◆ Task statement
Write out every line of the material as it stands, apart from the pictures.
BEGIN Provided records
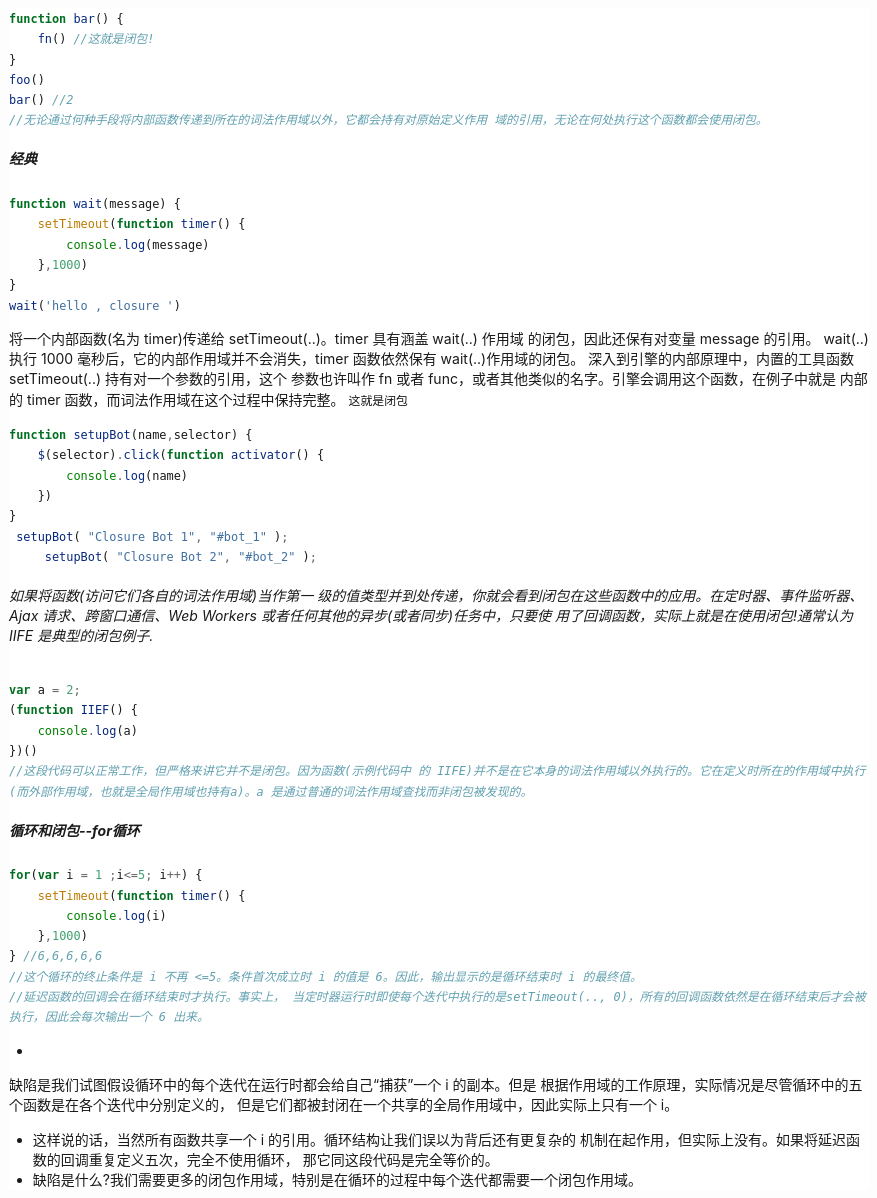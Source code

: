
 ```javascript   
function bar() {
    fn() //这就是闭包!
}
foo()
bar() //2
//无论通过何种手段将内部函数传递到所在的词法作用域以外，它都会持有对原始定义作用 域的引用，无论在何处执行这个函数都会使用闭包。
```
##### 经典
```javascript
function wait(message) {
    setTimeout(function timer() {
        console.log(message)
    },1000)
} 
wait('hello , closure ')  
```
将一个内部函数(名为 timer)传递给 setTimeout(..)。timer 具有涵盖 wait(..) 作用域
的闭包，因此还保有对变量 message 的引用。
wait(..) 执行 1000 毫秒后，它的内部作用域并不会消失，timer 函数依然保有 wait(..)作用域的闭包。
深入到引擎的内部原理中，内置的工具函数 setTimeout(..) 持有对一个参数的引用，这个 参数也许叫作 fn 或者 func，或者其他类似的名字。引擎会调用这个函数，在例子中就是 内部的 timer 函数，而词法作用域在这个过程中保持完整。
`这就是闭包`

```javascript
function setupBot(name,selector) {
    $(selector).click(function activator() {
        console.log(name)
    })
}
 setupBot( "Closure Bot 1", "#bot_1" );
     setupBot( "Closure Bot 2", "#bot_2" );
```
###### 如果将函数(访问它们各自的词法作用域)当作第一 级的值类型并到处传递，你就会看到闭包在这些函数中的应用。在定时器、事件监听器、 Ajax 请求、跨窗口通信、Web Workers 或者任何其他的异步(或者同步)任务中，只要使 用了回调函数，实际上就是在使用闭包!通常认为 IIFE 是典型的闭包例子.
```javascript
var a = 2;
(function IIEF() {
    console.log(a)
})()
//这段代码可以正常工作，但严格来讲它并不是闭包。因为函数(示例代码中 的 IIFE)并不是在它本身的词法作用域以外执行的。它在定义时所在的作用域中执行(而外部作用域，也就是全局作用域也持有a)。a 是通过普通的词法作用域查找而非闭包被发现的。
```
##### 循环和闭包--for循环
```javascript  
for(var i = 1 ;i<=5; i++) {
    setTimeout(function timer() {
        console.log(i)
    },1000)
} //6,6,6,6,6
//这个循环的终止条件是 i 不再 <=5。条件首次成立时 i 的值是 6。因此，输出显示的是循环结束时 i 的最终值。
//延迟函数的回调会在循环结束时才执行。事实上， 当定时器运行时即使每个迭代中执行的是setTimeout(.., 0)，所有的回调函数依然是在循环结束后才会被执行，因此会每次输出一个 6 出来。
```
- 
缺陷是我们试图假设循环中的每个迭代在运行时都会给自己“捕获”一个 i 的副本。但是 根据作用域的工作原理，实际情况是尽管循环中的五个函数是在各个迭代中分别定义的， 但是它们都被封闭在一个共享的全局作用域中，因此实际上只有一个 i。
- 这样说的话，当然所有函数共享一个 i 的引用。循环结构让我们误以为背后还有更复杂的 机制在起作用，但实际上没有。如果将延迟函数的回调重复定义五次，完全不使用循环， 那它同这段代码是完全等价的。
- 缺陷是什么?我们需要更多的闭包作用域，特别是在循环的过程中每个迭代都需要一个闭包作用域。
END Provided records
◆ Result of this exercise
Source code

:
 ```javascript   
function bar() {
    fn() //这就是闭包!
}
foo()
bar() //2
//无论通过何种手段将内部函数传递到所在的词法作用域以外，它都会持有对原始定义作用 域的引用，无论在何处执行这个函数都会使用闭包。
```
##### 经典
```javascript
function wait(message) {
    setTimeout(function timer() {
        console.log(message)
    },1000)
} 
wait('hello , closure ')  
```
将一个内部函数(名为 timer)传递给 setTimeout(..)。timer 具有涵盖 wait(..) 作用域
的闭包，因此还保有对变量 message 的引用。
wait(..) 执行 1000 毫秒后，它的内部作用域并不会消失，timer 函数依然保有 wait(..)作用域的闭包。
深入到引擎的内部原理中，内置的工具函数 setTimeout(..) 持有对一个参数的引用，这个 参数也许叫作 fn 或者 func，或者其他类似的名字。引擎会调用这个函数，在例子中就是 内部的 timer 函数，而词法作用域在这个过程中保持完整。
`这就是闭包`

```javascript
function setupBot(name,selector) {
    $(selector).click(function activator() {
        console.log(name)
    })
}
 setupBot( "Closure Bot 1", "#bot_1" );
     setupBot( "Closure Bot 2", "#bot_2" );
```
###### 如果将函数(访问它们各自的词法作用域)当作第一 级的值类型并到处传递，你就会看到闭包在这些函数中的应用。在定时器、事件监听器、 Ajax 请求、跨窗口通信、Web Workers 或者任何其他的异步(或者同步)任务中，只要使 用了回调函数，实际上就是在使用闭包!通常认为 IIFE 是典型的闭包例子.
```javascript
var a = 2;
(function IIEF() {
    console.log(a)
})()
//这段代码可以正常工作，但严格来讲它并不是闭包。因为函数(示例代码中 的 IIFE)并不是在它本身的词法作用域以外执行的。它在定义时所在的作用域中执行(而外部作用域，也就是全局作用域也持有a)。a 是通过普通的词法作用域查找而非闭包被发现的。
```
##### 循环和闭包--for循环
```javascript  
for(var i = 1 ;i<=5; i++) {
    setTimeout(function timer() {
        console.log(i)
    },1000)
} //6,6,6,6,6
//这个循环的终止条件是 i 不再 <=5。条件首次成立时 i 的值是 6。因此，输出显示的是循环结束时 i 的最终值。
//延迟函数的回调会在循环结束时才执行。事实上， 当定时器运行时即使每个迭代中执行的是setTimeout(.., 0)，所有的回调函数依然是在循环结束后才会被执行，因此会每次输出一个 6 出来。
```
- 
缺陷是我们试图假设循环中的每个迭代在运行时都会给自己“捕获”一个 i 的副本。但是 根据作用域的工作原理，实际情况是尽管循环中的五个函数是在各个迭代中分别定义的， 但是它们都被封闭在一个共享的全局作用域中，因此实际上只有一个 i。
- 这样说的话，当然所有函数共享一个 i 的引用。循环结构让我们误以为背后还有更复杂的 机制在起作用，但实际上没有。如果将延迟函数的回调重复定义五次，完全不使用循环， 那它同这段代码是完全等价的。
- 缺陷是什么?我们需要更多的闭包作用域，特别是在循环的过程中每个迭代都需要一个闭包作用域。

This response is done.